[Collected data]
——————————

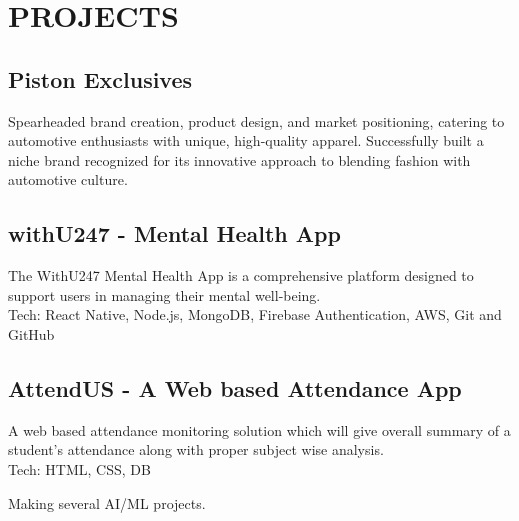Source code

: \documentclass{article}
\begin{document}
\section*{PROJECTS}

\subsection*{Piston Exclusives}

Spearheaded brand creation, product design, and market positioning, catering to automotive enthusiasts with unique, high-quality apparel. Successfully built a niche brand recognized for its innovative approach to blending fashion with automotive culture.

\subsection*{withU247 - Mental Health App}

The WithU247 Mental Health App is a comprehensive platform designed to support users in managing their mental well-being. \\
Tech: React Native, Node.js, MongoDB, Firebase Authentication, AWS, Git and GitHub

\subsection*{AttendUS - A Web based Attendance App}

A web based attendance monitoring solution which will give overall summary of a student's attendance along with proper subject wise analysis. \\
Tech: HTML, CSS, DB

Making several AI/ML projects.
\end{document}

——————————

_ACTIVITY_.
The lines beginning with the one that holds "Tech: React Native, Node.js, MongoDB, Firebase" and ending with the last line of the data above are to be reproduced exactly, and nothing else.

_ANSWER SPACE_.
Tech: React Native, Node.js, MongoDB, Firebase Authentication, AWS, Git and GitHub

\subsection*{AttendUS - A Web based Attendance App}

A web based attendance monitoring solution which will give overall summary of a student's attendance along with proper subject wise analysis. \\
Tech: HTML, CSS, DB

Making several AI/ML projects.
\end{document}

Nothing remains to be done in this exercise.